Re: The Faux Press :: Politics, Law, Media & Marketing: Bill Marriott's Got a Podcast :: Why Smoke-Free Hotels
In a recent podcast, Marriott defends the decision to eliminate smoking rooms in all his hotels.
In another (one of his first, the podcast enclosed herewith), he addresses new Federal regulations requiring U.S. citizens to show a passport when re-entering the country from Canada, Mexico and a bunch of other places.
The big guys continue to buy into the blog / vlog / podcast fray. Hey, even the President and the Department of Homeland Security have RSS feeds.
The show notes for the smoking piece are:"We really received a lot of comments on the blog about Marriott's decision last year to take all our hotels in North America 100 percent smoke free. That includes Ritz-Carlton, JW Marriott, Marriott Hotels, Renaissance, Courtyard, Residence Inn, SpringHill Suites, our Fairfield Inns, and even our TownePlace Suites.
"One of our very best customers who smokes blogged back to me and said, "I'll never come back to a Marriott." Well, that's a tough pill for us to swallow. But we made this decision because we knew it's what our customers wanted. And it certainly is what our associates deserved."
This is precisely the kind of issue that is best addressed by the head honcho.
Well done, Mr. Marriott, though a more conversational tone might lend more credibility and warmth to your show.
Thanks to Joho Blog for the heads' up.
What I love about Jan is she always speaks straight to you.

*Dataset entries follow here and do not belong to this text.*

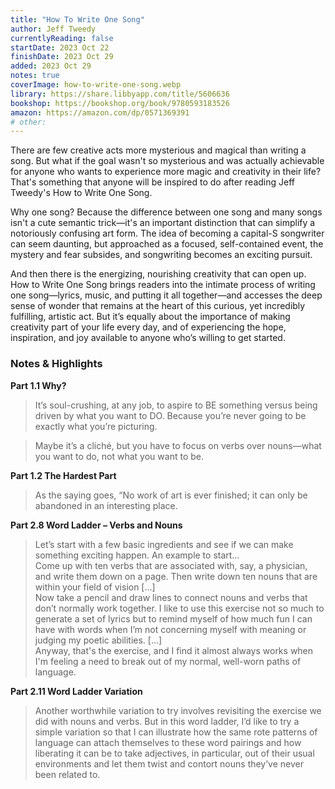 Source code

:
 ```yaml
---
title: "How To Write One Song"
author: Jeff Tweedy
currentlyReading: false
startDate: 2023 Oct 22
finishDate: 2023 Oct 29
added: 2023 Oct 29
notes: true
coverImage: how-to-write-one-song.webp
library: https://share.libbyapp.com/title/5606636
bookshop: https://bookshop.org/book/9780593183526
amazon: https://amazon.com/dp/0571369391
# other: 
---
```


There are few creative acts more mysterious and magical than writing a song. But what if the goal wasn't so mysterious and was actually achievable for anyone who wants to experience more magic and creativity in their life? That's something that anyone will be inspired to do after reading Jeff Tweedy's How to Write One Song.  

Why one song? Because the difference between one song and many songs isn't a cute semantic trick—it's an important distinction that can simplify a notoriously confusing art form. The idea of becoming a capital-S songwriter can seem daunting, but approached as a focused, self-contained event, the mystery and fear subsides, and songwriting becomes an exciting pursuit.  

And then there is the energizing, nourishing creativity that can open up. How to Write One Song brings readers into the intimate process of writing one song—lyrics, music, and putting it all together—and accesses the deep sense of wonder that remains at the heart of this curious, yet incredibly fulfilling, artistic act. But it’s equally about the importance of making creativity part of your life every day, and of experiencing the hope, inspiration, and joy available to anyone who’s willing to get started.  

### Notes & Highlights

**Part 1.1 Why?**
> It’s soul-crushing, at any job, to aspire to BE something versus being driven by what you want to DO. Because you’re never going to be exactly what you’re picturing.  

> Maybe it’s a cliché, but you have to focus on verbs over nouns—what you want to do, not what you want to be.  

**Part 1.2 The Hardest Part**
> As the saying goes, “No work of art is ever finished; it can only be abandoned in an interesting place.  

**Part 2.8 Word Ladder – Verbs and Nouns**
> Let’s start with a few basic ingredients and see if we can make something exciting happen. An example to start…  
> Come up with ten verbs that are associated with, say, a physician, and write them down on a page. Then write down ten nouns that are within your field of vision […]  
> Now take a pencil and draw lines to connect nouns and verbs that don’t normally work together. I like to use this exercise not so much to generate a set of lyrics but to remind myself of how much fun I can have with words when I’m not concerning myself with meaning or judging my poetic abilities. […]  
> Anyway, that's the exercise, and I find it almost always works when I'm feeling a need to break out of my normal, well-worn paths of language.  

**Part 2.11 Word Ladder Variation**
> Another worthwhile variation to try involves revisiting the exercise we did with nouns and verbs. But in this word ladder, I’d like to try a simple variation so that I can illustrate how the same rote patterns of language can attach themselves to these word pairings and how liberating it can be to take adjectives, in particular, out of their usual environments and let them twist and contort nouns they’ve never been related to.  
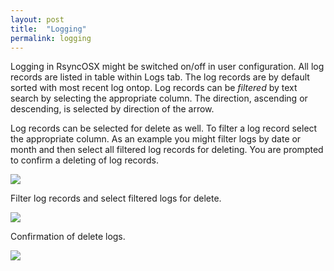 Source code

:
 ```yaml
---
layout: post
title:  "Logging"
permalink: logging
---
```

Logging in RsyncOSX might be switched on/off in user configuration. All log records are listed in table within Logs tab. The log records are by default sorted with most recent log ontop. Log records can be *filtered* by text search by selecting the appropriate column. The direction, ascending or descending, is selected by direction of the arrow.

Log records can be selected for delete as well. To filter a log record select the appropriate column. As an example you might filter logs by date or month and then select all filtered log records for deleting. You are prompted to confirm a deleting of log records.

![](/images/RsyncOSX/master/logging/log1.png)

Filter log records and select filtered logs for delete.

![](/images/RsyncOSX/master/logging/log2.png)

Confirmation of delete logs.

![](/images/RsyncOSX/master/logging/log3.png)
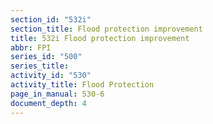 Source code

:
 ```yaml
---
section_id: "532i"
section_title: Flood protection improvement
title: 532i Flood protection improvement
abbr: FPI
series_id: "500"
series_title: 
activity_id: "530"
activity_title: Flood Protection
page_in_manual: 530-6
document_depth: 4
---
```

In this case she's speaking straight to Bill Marriott. Bill could learn a few things from Jan.
I don't really have much to add except that I agree with Jan. The biggest issue I have is staying "on topic". While smoking in hotels is absolutely a great topic for a podcast I really question wether the discussion of homeland security passport policy is an appropriate topic when representing a hotel in a podcast. Although, I must say, in this case I really love that Bill has the grit to discuss such an issue, and I have to acknolege that he is not any employee, he's Bill Mariott and it's his hotel he's representing so it's his right if he wants to potentially alienate customers over issues outside of the scope of his hotel chain.